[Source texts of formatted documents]
>>>>
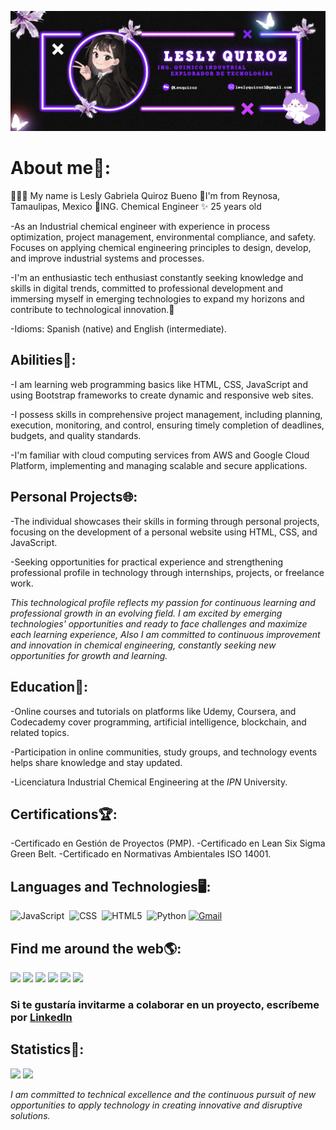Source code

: 
![Demo](banner1.png)

# About me🌸:
🧑🏻‍🔬 My name is Lesly Gabriela Quiroz Bueno
📍I'm from Reynosa, Tamaulipas, Mexico
🧪ING. Chemical Engineer
✨ 25 years old 

-As an Industrial chemical engineer with experience in process optimization, project management, environmental compliance, and safety. Focuses on applying chemical engineering principles to design, develop, and improve industrial systems and processes.

-I'm an enthusiastic tech enthusiast constantly seeking knowledge and skills in digital trends, committed to professional development and immersing myself in emerging technologies to expand my horizons and contribute to technological innovation.👾

-Idioms:
Spanish (native) and English (intermediate).

## Abilities🌟:
-I am learning web programming basics like HTML, CSS, JavaScript and using Bootstrap frameworks to create dynamic and responsive web sites.

-I possess skills in comprehensive project management, including planning, execution, monitoring, and control, ensuring timely completion of deadlines, budgets, and quality standards.

-I'm familiar with cloud computing services from AWS and Google Cloud Platform, implementing and managing scalable and secure applications.
## Personal Projects🌐:
-The individual showcases their skills in forming through personal projects, focusing on the development of a personal website using HTML, CSS, and JavaScript.

-Seeking opportunities for practical experience and strengthening professional profile in technology through internships, projects, or freelance work.

*This technological profile reflects my passion for continuous learning and professional growth in an evolving field. I am excited by emerging technologies' opportunities and ready to face challenges and maximize each learning experience, Also I am committed to continuous improvement and innovation in chemical engineering, constantly seeking new opportunities for growth and learning.*
## Education🧮:
-Online courses and tutorials on platforms like Udemy, Coursera, and Codecademy cover programming, artificial intelligence, blockchain, and related topics. 

-Participation in online communities, study groups, and technology events helps share knowledge and stay updated.

-Licenciatura Industrial Chemical Engineering at the *IPN* University.
## Certifications🏆:
-Certificado en Gestión de Proyectos (PMP).
-Certificado en Lean Six Sigma Green Belt.
-Certificado en Normativas Ambientales ISO 14001.
## Languages and Technologies🖥️:
![JavaScript](https://img.shields.io/badge/-JavaScript-0D1117?style=for-the-badge&logo=javascript&labelColor=0D1117&textColor=0D2250)&nbsp;
![CSS](https://img.shields.io/badge/-CSS-0D1117?style=for-the-badge&logo=CSS3&logoColor=1572B6&labelColor=0D1117)&nbsp;
![HTML5](https://img.shields.io/badge/-HTML-0D1117?style=for-the-badge&logo=HTML5&logoColor=ff5722&labelColor=0D1117)&nbsp;
![Python](https://img.shields.io/badge/-python-0D1117?style=for-the-badge&logo=python&logoColor=347ab4&labelColor=0D1117)&nbsp;[![Gmail](https://img.shields.io/badge/-Gmail-0D1117?style=for-the-badge&logo=gmail&labelColor=0D1117)](mailto:svg.lucax@gmail.com)&nbsp;

## Find me around the web🌎:
<img src="https://img.shields.io/badge/les_q6%20-%23E4405F.svg?&style=for-the-badge&logo=Instagram&logoColor=white"/>  <img src="https://img.shields.io/badge/Lesg%20-%239146FF.svg?&style=for-the-badge&logo=Twitch&logoColor=white"/> <img  src="https://img.shields.io/badge/Lesly Quiroz%20-%23FF0000.svg?&style=for-the-badge&logo=YouTube&logoColor=white"/>  <img src="https://img.shields.io/badge/LeslyQuiroz%20-%230077B5.svg?&style=for-the-badge&logo=linkedin&logoColor=white"/>  <img src="https://img.shields.io/badge/Lesly Q. Blu%20-%230045B7.svg?&style=for-the-badge&logo=facebook&logoColor=white"/> <img src="https://img.shields.io/badge/leslyquiroz1@gmail.com%20-%23E30C7.svg?&style=for-the-badge&logo=Gmail&logoColor=white"/>
### Si te gustaría invitarme a colaborar en un proyecto, escríbeme por [LinkedIn](https://www.linkedin.com/in/lesly-gabriela-quiroz-bueno-b0b346183)
## Statistics🔎:
![](https://github-readme-stats.vercel.app/api/top-langs/?username=les1gaby&layout=compact)
![](https://github-readme-stats.vercel.app/api?username=les1gaby)

*I am committed to technical excellence and the continuous pursuit of new opportunities to apply technology in creating innovative and disruptive solutions.*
<<<<
* [The task] If the data includes images, skip them and copy every line exactly.

* [Response to this task]
Source code

: 
![Demo](banner1.png)

# About me🌸:
🧑🏻‍🔬 My name is Lesly Gabriela Quiroz Bueno
📍I'm from Reynosa, Tamaulipas, Mexico
🧪ING. Chemical Engineer
✨ 25 years old 

-As an Industrial chemical engineer with experience in process optimization, project management, environmental compliance, and safety. Focuses on applying chemical engineering principles to design, develop, and improve industrial systems and processes.

-I'm an enthusiastic tech enthusiast constantly seeking knowledge and skills in digital trends, committed to professional development and immersing myself in emerging technologies to expand my horizons and contribute to technological innovation.👾

-Idioms:
Spanish (native) and English (intermediate).

## Abilities🌟:
-I am learning web programming basics like HTML, CSS, JavaScript and using Bootstrap frameworks to create dynamic and responsive web sites.

-I possess skills in comprehensive project management, including planning, execution, monitoring, and control, ensuring timely completion of deadlines, budgets, and quality standards.

-I'm familiar with cloud computing services from AWS and Google Cloud Platform, implementing and managing scalable and secure applications.
## Personal Projects🌐:
-The individual showcases their skills in forming through personal projects, focusing on the development of a personal website using HTML, CSS, and JavaScript.

-Seeking opportunities for practical experience and strengthening professional profile in technology through internships, projects, or freelance work.

*This technological profile reflects my passion for continuous learning and professional growth in an evolving field. I am excited by emerging technologies' opportunities and ready to face challenges and maximize each learning experience, Also I am committed to continuous improvement and innovation in chemical engineering, constantly seeking new opportunities for growth and learning.*
## Education🧮:
-Online courses and tutorials on platforms like Udemy, Coursera, and Codecademy cover programming, artificial intelligence, blockchain, and related topics. 

-Participation in online communities, study groups, and technology events helps share knowledge and stay updated.

-Licenciatura Industrial Chemical Engineering at the *IPN* University.
## Certifications🏆:
-Certificado en Gestión de Proyectos (PMP).
-Certificado en Lean Six Sigma Green Belt.
-Certificado en Normativas Ambientales ISO 14001.
## Languages and Technologies🖥️:
![JavaScript](https://img.shields.io/badge/-JavaScript-0D1117?style=for-the-badge&logo=javascript&labelColor=0D1117&textColor=0D2250)&nbsp;
![CSS](https://img.shields.io/badge/-CSS-0D1117?style=for-the-badge&logo=CSS3&logoColor=1572B6&labelColor=0D1117)&nbsp;
![HTML5](https://img.shields.io/badge/-HTML-0D1117?style=for-the-badge&logo=HTML5&logoColor=ff5722&labelColor=0D1117)&nbsp;
![Python](https://img.shields.io/badge/-python-0D1117?style=for-the-badge&logo=python&logoColor=347ab4&labelColor=0D1117)&nbsp;[![Gmail](https://img.shields.io/badge/-Gmail-0D1117?style=for-the-badge&logo=gmail&labelColor=0D1117)](mailto:svg.lucax@gmail.com)&nbsp;

## Find me around the web🌎:
<img src="https://img.shields.io/badge/les_q6%20-%23E4405F.svg?&style=for-the-badge&logo=Instagram&logoColor=white"/>  <img src="https://img.shields.io/badge/Lesg%20-%239146FF.svg?&style=for-the-badge&logo=Twitch&logoColor=white"/> <img  src="https://img.shields.io/badge/Lesly Quiroz%20-%23FF0000.svg?&style=for-the-badge&logo=YouTube&logoColor=white"/>  <img src="https://img.shields.io/badge/LeslyQuiroz%20-%230077B5.svg?&style=for-the-badge&logo=linkedin&logoColor=white"/>  <img src="https://img.shields.io/badge/Lesly Q. Blu%20-%230045B7.svg?&style=for-the-badge&logo=facebook&logoColor=white"/> <img src="https://img.shields.io/badge/leslyquiroz1@gmail.com%20-%23E30C7.svg?&style=for-the-badge&logo=Gmail&logoColor=white"/>
### Si te gustaría invitarme a colaborar en un proyecto, escríbeme por [LinkedIn](https://www.linkedin.com/in/lesly-gabriela-quiroz-bueno-b0b346183)
## Statistics🔎:
![](https://github-readme-stats.vercel.app/api/top-langs/?username=les1gaby&layout=compact)
![](https://github-readme-stats.vercel.app/api?username=les1gaby)

*I am committed to technical excellence and the continuous pursuit of new opportunities to apply technology in creating innovative and disruptive solutions.*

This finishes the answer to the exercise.